Source data
○ ○ ○ ○
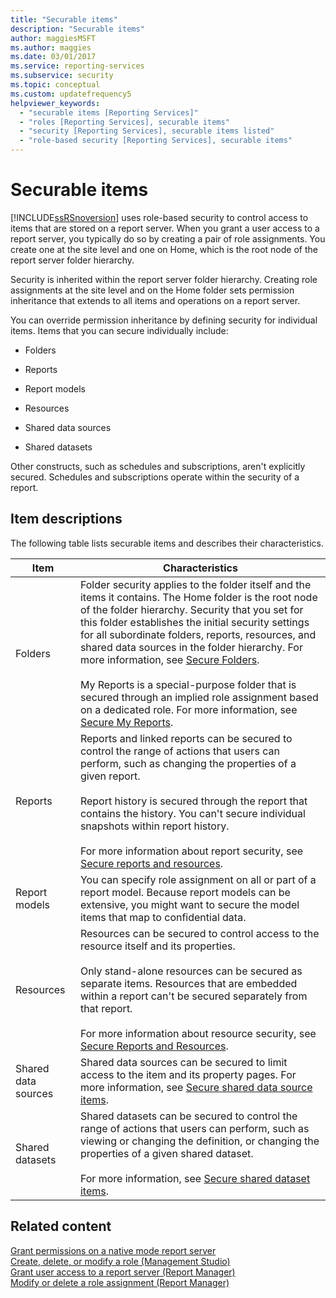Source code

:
 ```yaml
---
title: "Securable items"
description: "Securable items"
author: maggiesMSFT
ms.author: maggies
ms.date: 03/01/2017
ms.service: reporting-services
ms.subservice: security
ms.topic: conceptual
ms.custom: updatefrequency5
helpviewer_keywords:
  - "securable items [Reporting Services]"
  - "roles [Reporting Services], securable items"
  - "security [Reporting Services], securable items listed"
  - "role-based security [Reporting Services], securable items"
---
```

# Securable items
  [!INCLUDE[ssRSnoversion](../../includes/ssrsnoversion-md.md)] uses role-based security to control access to items that are stored on a report server. When you grant a user access to a report server, you typically do so by creating a pair of role assignments. You create one at the site level and one on Home, which is the root node of the report server folder hierarchy. 
  
 Security is inherited within the report server folder hierarchy. Creating role assignments at the site level and on the Home folder sets permission inheritance that extends to all items and operations on a report server.  
  
 You can override permission inheritance by defining security for individual items. Items that you can secure individually include:  
  
-   Folders  
  
-   Reports  
  
-   Report models  
  
-   Resources  
  
-   Shared data sources  
  
-   Shared datasets  
  
 Other constructs, such as schedules and subscriptions, aren't explicitly secured. Schedules and subscriptions operate within the security of a report.  
  
## Item descriptions  
 The following table lists securable items and describes their characteristics.  
  
|Item|Characteristics|  
|----------|---------------------|  
|Folders|Folder security applies to the folder itself and the items it contains. The Home folder is the root node of the folder hierarchy. Security that you set for this folder establishes the initial security settings for all subordinate folders, reports, resources, and shared data sources in the folder hierarchy. For more information, see [Secure Folders](../../reporting-services/security/secure-folders.md).<br /><br /> My Reports is a special-purpose folder that is secured through an implied role assignment based on a dedicated role. For more information, see [Secure My Reports](../../reporting-services/security/secure-my-reports.md).|  
|Reports|Reports and linked reports can be secured to control the range of actions that users can perform, such as changing the properties of a given report.<br /><br /> Report history is secured through the report that contains the history. You can't secure individual snapshots within report history.<br /><br /> For more information about report security, see [Secure reports and resources](../../reporting-services/security/secure-reports-and-resources.md).|  
|Report models|You can specify role assignment on all or part of a report model. Because report models can be extensive, you might want to secure the model items that map to confidential data.|  
|Resources|Resources can be secured to control access to the resource itself and its properties.<br /><br /> Only stand-alone resources can be secured as separate items. Resources that are embedded within a report can't be secured separately from that report.<br /><br /> For more information about resource security, see [Secure Reports and Resources](../../reporting-services/security/secure-reports-and-resources.md).|  
|Shared data sources|Shared data sources can be secured to limit access to the item and its property pages. For more information, see [Secure shared data source items](../../reporting-services/security/secure-shared-data-source-items.md).|  
|Shared datasets|Shared datasets can be secured to control the range of actions that users can perform, such as viewing or changing the definition, or changing the properties of a given shared dataset.<br /><br /> For more information, see [Secure shared dataset items](../../reporting-services/security/secure-shared-dataset-items.md).|  
  
## Related content  
 [Grant permissions on a native mode report server](../../reporting-services/security/granting-permissions-on-a-native-mode-report-server.md)    
 [Create, delete, or modify a role &#40;Management Studio&#41;](../../reporting-services/security/role-definitions-create-delete-or-modify.md)    
 [Grant user access to a report server &#40;Report Manager&#41;](./grant-user-access-to-a-report-server.md)   
 [Modify or delete a role assignment &#40;Report Manager&#41;](../../reporting-services/security/role-assignments-modify-or-delete.md)  
  
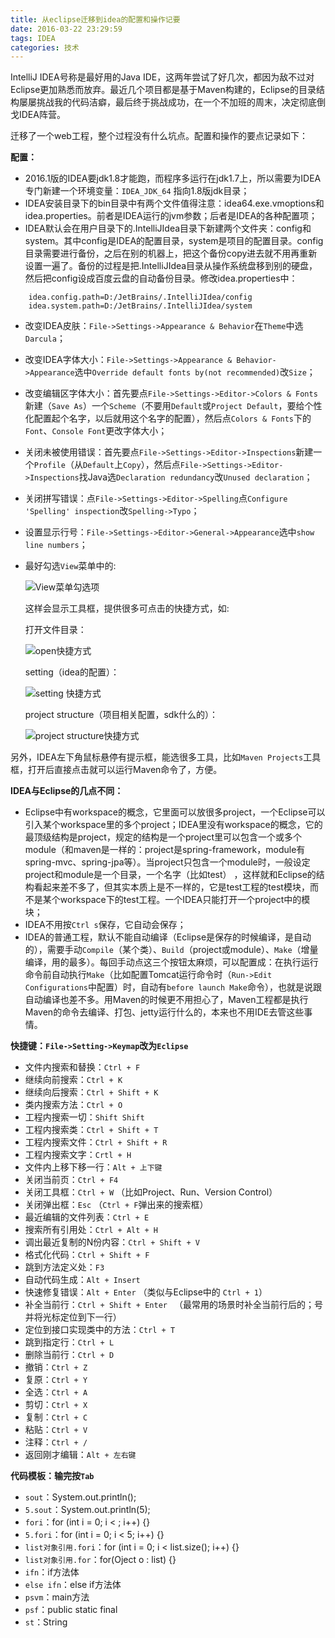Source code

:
 ```yaml
---
title: 从eclipse迁移到idea的配置和操作记要
date: 2016-03-22 23:29:59
tags: IDEA
categories: 技术
---
```


IntelliJ IDEA号称是最好用的Java IDE，这两年尝试了好几次，都因为敌不过对Eclipse更加熟悉而放弃。最近几个项目都是基于Maven构建的，Eclipse的目录结构屡屡挑战我的代码洁癖，最后终于挑战成功，在一个不加班的周末，决定彻底倒戈IDEA阵营。

迁移了一个web工程，整个过程没有什么坑点。配置和操作的要点记录如下：

**配置：**

- 2016.1版的IDEA要jdk1.8才能跑，而程序多运行在jdk1.7上，所以需要为IDEA专门新建一个环境变量：`IDEA_JDK_64` 指向1.8版jdk目录；
- IDEA安装目录下的bin目录中有两个文件值得注意：idea64.exe.vmoptions和idea.properties。前者是IDEA运行的jvm参数；后者是IDEA的各种配置项；
- IDEA默认会在用户目录下的.IntelliJIdea目录下新建两个文件夹：config和system。其中config是IDEA的配置目录，system是项目的配置目录。config目录需要进行备份，之后在别的机器上，把这个备份copy进去就不用再重新设置一遍了。备份的过程是把.IntelliJIdea目录从操作系统盘移到别的硬盘，然后把config设成百度云盘的自动备份目录。修改idea.properties中：
```
    idea.config.path=D:/JetBrains/.IntelliJIdea/config
    idea.system.path=D:/JetBrains/.IntelliJIdea/system
```

- 改变IDEA皮肤：`File->Settings->Appearance & Behavior`在`Theme`中选`Darcula`；
- 改变IDEA字体大小：`File->Settings->Appearance & Behavior->Appearance`选中`Override default fonts by(not recommended)`改`Size`；
- 改变编辑区字体大小：首先要点`File->Settings->Editor->Colors & Fonts`新建（`Save As`）一个`Scheme`（不要用`Default`或`Project Default`，要给个性化配置起个名字，以后就用这个名字的配置），然后点`Colors & Fonts`下的`Font`、`Console Font`更改字体大小；
-  关闭未被使用错误：首先要点`File->Settings->Editor->Inspections`新建一个`Profile`（从`Default`上`Copy`），然后点`File->Settings->Editor->Inspections`找Java选`Declaration redundancy`改`Unused declaration`；
- 关闭拼写错误：点`File->Settings->Editor->Spelling`点`Configure 'Spelling' inspection`改`Spelling->Typo`；
- 设置显示行号：`File->Settings->Editor->General->Appearance`选中`show line numbers`；
- 最好勾选`View`菜单中的: 

	![View菜单勾选项](http://marinzheng.github.io/images/viewbar.png) 

  这样会显示工具框，提供很多可点击的快捷方式，如:
	
	打开文件目录： 

	![open快捷方式](http://marinzheng.github.io/images/viewopen.png) 

	setting（idea的配置）： 
	
	![setting 快捷方式](http://marinzheng.github.io/images/viewsetting.png) 

	project structure（项目相关配置，sdk什么的）： 
	
	![project structure快捷方式](http://marinzheng.github.io/images/viewprojectstructure.png) 


另外，IDEA左下角鼠标悬停有提示框，能选很多工具，比如`Maven Projects`工具框，打开后直接点击就可以运行Maven命令了，方便。


**IDEA与Eclipse的几点不同：**

- Eclipse中有workspace的概念，它里面可以放很多project，一个Eclipse可以引入某个workspace里的多个project；IDEA里没有workspace的概念，它的最顶级结构是project，规定的结构是一个project里可以包含一个或多个module（和maven是一样的：project是spring-framework，module有spring-mvc、spring-jpa等）。当project只包含一个module时，一般设定project和module是一个目录，一个名字（比如test） ，这样就和Eclipse的结构看起来差不多了，但其实本质上是不一样的，它是test工程的test模块，而不是某个workspace下的test工程。一个IDEA只能打开一个project中的模块；
- IDEA不用按`Ctrl s`保存，它自动会保存；
- IDEA的普通工程，默认不能自动编译（Eclipse是保存的时候编译，是自动的），需要手动`Compile`（某个类）、`Build`（project或module）、`Make`（增量编译，用的最多）。每回手动点这三个按钮太麻烦，可以配置成：在执行运行命令前自动执行`Make`（比如配置Tomcat运行命令时（`Run->Edit Configurations`中配置）时，自动有`before launch Make`命令），也就是说跟自动编译也差不多。用Maven的时候更不用担心了，Maven工程都是执行Maven的命令去编译、打包、jetty运行什么的，本来也不用IDE去管这些事情。

**快捷键：`File->Setting->Keymap`改为`Eclipse`**

- 文件内搜索和替换：`Ctrl + F`
- 继续向前搜索：`Ctrl + K`
- 继续向后搜索：`Ctrl + Shift + K`
- 类内搜索方法：`Ctrl + O`
- 工程内搜索一切：`Shift Shift`
- 工程内搜索类：`Ctrl + Shift + T`
- 工程内搜索文件：`Ctrl + Shift + R`
- 工程内搜索文字：`Crtl + H`
- 文件内上移下移一行：`Alt + 上下键`
- 关闭当前页：`Ctrl + F4`
- 关闭工具框：`Ctrl + W` （比如Project、Run、Version Control）
- 关闭弹出框：`Esc` （`Ctrl + F`弹出来的搜索框）
- 最近编辑的文件列表：`Ctrl + E`
- 搜索所有引用处：`Ctrl + Alt + H`
- 调出最近复制的N份内容：`Ctrl + Shift + V`
- 格式化代码：`Ctrl + Shift + F`
- 跳到方法定义处：`F3`
- 自动代码生成：`Alt + Insert`
- 快速修复错误：`Alt + Enter` （类似与Eclipse中的 `Ctrl + 1`）
- 补全当前行：`Ctrl + Shift + Enter ` （最常用的场景时补全当前行后的；号并将光标定位到下一行）
- 定位到接口实现类中的方法：`Ctrl + T`
- 跳到指定行：`Ctrl + L`
- 删除当前行：`Ctrl + D`
- 撤销：`Ctrl + Z`
- 复原：`Ctrl + Y`
- 全选：`Ctrl + A`
- 剪切：`Ctrl + X`
- 复制：`Ctrl + C`
- 粘贴：`Ctrl + V`
- 注释：`Ctrl + /`
- 返回刚才编辑：`Alt + 左右键`

**代码模板：输完按`Tab`**

- `sout`：System.out.println();
- `5.sout`：System.out.println(5);
- `fori`：for (int i = 0; i < ; i++) {}
- `5.fori`：for (int i = 0; i < 5; i++) {}
- `list对象引用.fori`：for (int i = 0; i < list.size(); i++) {}
- `list对象引用.for`：for(Oject o : list) {}
- `ifn`：if方法体
- `else ifn`：else if方法体
- `psvm`：main方法
- `psf`：public static final
- `st`：String
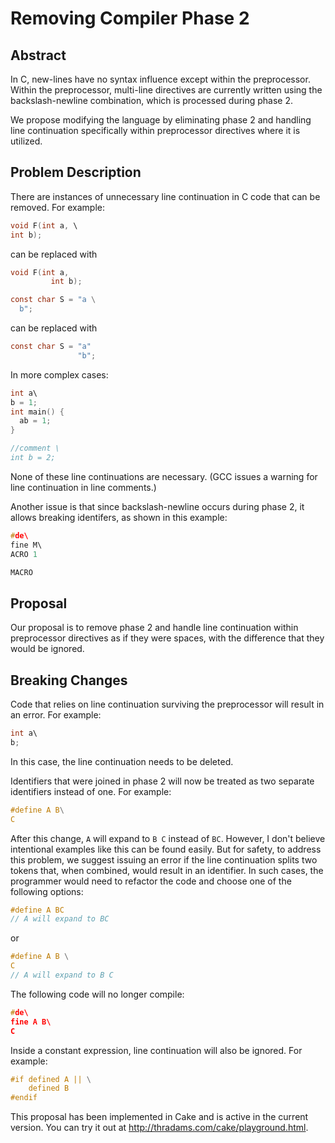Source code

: # Removing Compiler Phase 2

## Abstract

In C, new-lines have no syntax influence except within the preprocessor. Within the preprocessor, multi-line directives are currently written using the backslash-newline combination, which is processed during phase 2.

We propose modifying the language by eliminating phase 2 and handling line continuation specifically within preprocessor directives where it is utilized.

## Problem Description

There are instances of unnecessary line continuation in C code that can be removed. For example:

```c
void F(int a, \
int b);
```
can be replaced with

```c
void F(int a,
         int b);
```

```c
const char S = "a \
  b";
```
can be replaced with

```c
const char S = "a"
               "b";
```

In more complex cases:

```c
int a\
b = 1;
int main() { 
  ab = 1;
}

//comment \
int b = 2;
```

None of these line continuations are necessary. (GCC issues a warning for line continuation in line comments.)

Another issue is that since backslash-newline occurs during phase 2, it allows breaking identifers, as shown in this example:

```c
#de\ 
fine M\ 
ACRO 1 

MACRO 
```

## Proposal

Our proposal is to remove phase 2 and handle line continuation within preprocessor directives as if they were spaces, 
with the difference that they would be ignored.

## Breaking Changes

Code that relies on line continuation surviving the preprocessor will result in an error. For example:

```c
int a\
b;
```

In this case, the line continuation needs to be deleted.

Identifiers that were joined in phase 2 will now be treated as two separate identifiers instead of one. For example:

```c
#define A B\
C
```

After this change, `A` will expand to `B C` instead of `BC`.
However, I don't believe intentional examples like this can be found easily.
But for safety, to address this problem, we suggest issuing an error if the line continuation splits two tokens that, when combined, would result 
in an identifier. In such cases, the programmer would need to refactor the code and choose one of the following options:

```c
#define A BC
// A will expand to BC
```
or 
```c
#define A B \
C
// A will expand to B C
```

The following code will no longer compile:

```c
#de\
fine A B\
C
```

Inside a constant expression, line continuation will also be ignored. For example:

```c
#if defined A || \
    defined B 
#endif
```

This proposal has been implemented in Cake and is active in the current version. You can try it out at http://thradams.com/cake/playground.html.

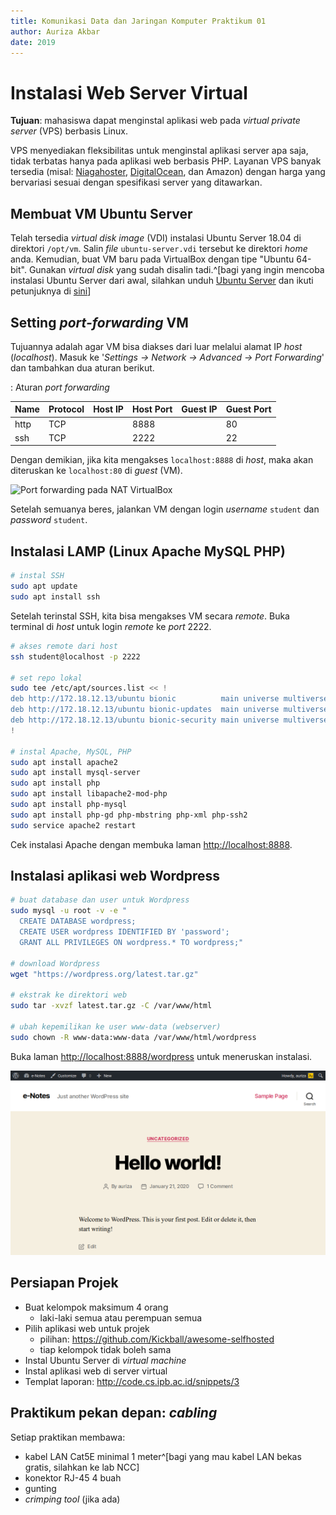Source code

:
 ```yaml
---
title: Komunikasi Data dan Jaringan Komputer Praktikum 01
author: Auriza Akbar
date: 2019
---
```


# Instalasi Web Server Virtual

**Tujuan**: mahasiswa dapat menginstal aplikasi web pada *virtual private
server* (VPS) berbasis Linux.

VPS menyediakan fleksibilitas untuk menginstal aplikasi server apa saja, tidak
terbatas hanya pada aplikasi web berbasis PHP.
Layanan VPS banyak tersedia (misal: [Niagahoster](https://www.niagahoster.co.id/cloud-vps-hosting),
[DigitalOcean](https://www.digitalocean.com/), dan Amazon) dengan harga yang
bervariasi sesuai dengan spesifikasi server yang ditawarkan.


## Membuat VM Ubuntu Server

Telah tersedia *virtual disk image* (VDI) instalasi Ubuntu Server 18.04 di direktori `/opt/vm`.
Salin *file* `ubuntu-server.vdi` tersebut ke direktori *home* anda.
Kemudian, buat VM baru pada VirtualBox dengan tipe "Ubuntu 64-bit".
Gunakan *virtual disk* yang sudah disalin tadi.^[bagi yang ingin mencoba instalasi Ubuntu Server dari awal, silahkan unduh
[Ubuntu Server](https://www.ubuntu.com/download/server) dan ikuti petunjuknya di
[sini](http://www.tecmint.com/installation-of-ubuntu-16-04-server-edition/)]


## Setting *port-forwarding* VM

Tujuannya adalah agar VM bisa diakses dari luar melalui alamat IP *host* (*localhost*).
Masuk ke '*Settings -> Network -> Advanced -> Port Forwarding*' dan
tambahkan dua aturan berikut.

: Aturan *port forwarding*

Name   | Protocol   | Host IP    | Host Port  | Guest IP   | Guest Port
----   | --------   | -------    | ---------  | --------   | ----------
http   | TCP        |            | 8888       |            | 80
ssh    | TCP        |            | 2222       |            | 22

Dengan demikian, jika kita mengakses `localhost:8888` di *host*, maka akan
diteruskan ke `localhost:80` di *guest* (VM).

![*Port forwarding* pada NAT VirtualBox](etc/1/vbox-nat.png)

Setelah semuanya beres, jalankan VM dengan login *username* `student` dan
*password* `student`.

## Instalasi LAMP (Linux Apache MySQL PHP)

```bash
# instal SSH
sudo apt update
sudo apt install ssh
```

Setelah terinstal SSH, kita bisa mengakses VM secara *remote*.
Buka terminal di *host* untuk login *remote* ke *port* 2222.

```bash
# akses remote dari host
ssh student@localhost -p 2222

# set repo lokal
sudo tee /etc/apt/sources.list << !
deb http://172.18.12.13/ubuntu bionic          main universe multiverse
deb http://172.18.12.13/ubuntu bionic-updates  main universe multiverse
deb http://172.18.12.13/ubuntu bionic-security main universe multiverse
!

# instal Apache, MySQL, PHP
sudo apt install apache2
sudo apt install mysql-server
sudo apt install php
sudo apt install libapache2-mod-php
sudo apt install php-mysql
sudo apt install php-gd php-mbstring php-xml php-ssh2
sudo service apache2 restart
```

Cek instalasi Apache dengan membuka laman <http://localhost:8888>.

## Instalasi aplikasi web Wordpress

```bash
# buat database dan user untuk Wordpress
sudo mysql -u root -v -e "
  CREATE DATABASE wordpress;
  CREATE USER wordpress IDENTIFIED BY 'password';
  GRANT ALL PRIVILEGES ON wordpress.* TO wordpress;"

# download Wordpress
wget "https://wordpress.org/latest.tar.gz"

# ekstrak ke direktori web
sudo tar -xvzf latest.tar.gz -C /var/www/html

# ubah kepemilikan ke user www-data (webserver)
sudo chown -R www-data:www-data /var/www/html/wordpress
```


Buka laman <http://localhost:8888/wordpress> untuk meneruskan instalasi.

![Halaman utama Wordpress](etc/1/wordpress.png)


## Persiapan Projek

- Buat kelompok maksimum 4 orang
    - laki-laki semua atau perempuan semua
- Pilih aplikasi web untuk projek
    - pilihan: <https://github.com/Kickball/awesome-selfhosted>
    - tiap kelompok tidak boleh sama
- Instal Ubuntu Server di *virtual machine*
- Instal aplikasi web di server virtual
- Templat laporan: <http://code.cs.ipb.ac.id/snippets/3>


## Praktikum pekan depan: *cabling*

Setiap praktikan membawa:

- kabel LAN Cat5E minimal 1 meter^[bagi yang mau kabel LAN bekas gratis, silahkan ke lab NCC]
- konektor RJ-45 4 buah
- gunting
- *crimping tool* (jika ada)







<!--

## Tugas: Instalasi aplikasi web OwnCloud

Dokumentasikan langkah-langkahnya dengan singkat dan jelas.
Sertakan *screenshot* sebagai pelengkap.
Kumpulkan pada saat akhir praktikum.

Anda boleh mencoba instalasi aplikasi web berbasis PHP lainnya seperti VanillaForums, GNUSocial, SilverStripe, GetSimple, atau Ghost (berbasis Node.js).
Semua berkas instalasi dapat diunduh di <http://cs.ipb.ac.id/~auriza/komdat/webapp/>.

```bash
wget "https://download.owncloud.org/community/owncloud-7.0.4.tar.bz2"
sudo tar -xjf owncloud-7.0.4.tar.bz2 -C /var/www/html/
sudo chown -R www-data:www-data /var/www/html/owncloud
mysql -u root -p -vv -e "
  CREATE DATABASE owncloud;
  CREATE USER owncloud IDENTIFIED BY 'password';
  GRANT ALL PRIVILEGES ON owncloud.* TO owncloud;"
sudo aptitude install php5-gd
sudo service apache2 reload
```

Buka halaman <http://localhost:8888/owncloud> untuk meneruskan instalasi.

### Setting PHP untuk OwnCloud

```bash
sudo editor /etc/php5/apache2/php.ini
  post_max_size = 2G
  upload_max_filesize = 2G
  output_buffering = 0
  date.timezone = Asia/Jakarta
```

![Halaman utama OwnCloud](etc/1/owncloud.png)

- Vanilla Forums
    ```bash
    wget "http://cdn.vanillaforums.com/www.vanillaforums.org/addons/YJLWYW9YJXT7.zip"
    sudo unzip vanilla-core-2-1-3.zip -d /var/www/html/
    sudo chown -R www-data:www-data /var/www/html/vanilla
    mysql -u root -p -vv -e "\
      CREATE USER vanilla IDENTIFIED BY 'passw0rd'; \
      CREATE DATABASE vanilla; \
      GRANT ALL PRIVILEGES ON vanilla.* TO vanilla;"
    w3m "http://localhost/vanilla"
    ```

## Instalasi aplikasi web Node.js (ghost)

    ```bash
    $ sudo apt install nodejs nodejs-legacy npm
    $ wget "https://ghost.org/zip/ghost-0.5.2.zip"
    $ unzip ghost-0.5.2.zip -d ghost
    $ cd ghost
    $ npm install --production
    $ npm start
    ```

## Instalasi Moodle

wget "https://download.moodle.org/download.php/direct/stable34/moodle-latest-34.zip"

mysql -u root -p -v -e "
CREATE DATABASE moodle;
CREATE USER moodle IDENTIFIED BY 'first';
GRANT ALL PRIVILEGES ON moodle.* TO moodle;"

sudo apt install unzip
sudo unzip moodle-latest-34.zip -d /var/www/html

sudo chown -R www-data:www-data /var/www/html/moodle

sudo mkdir /var/www/moodledata
sudo chown -R www-data:www-data /var/www/moodledata

sudo apt install php-curl php-zip php-intl php-xmlrpc php-soap
sudo service apache2 restart

-->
○ ○ ○ ○
# Task instructions:
Check each line above for the word "Appearance", then give only the number of lines that have it.

# Result of the exercise:
3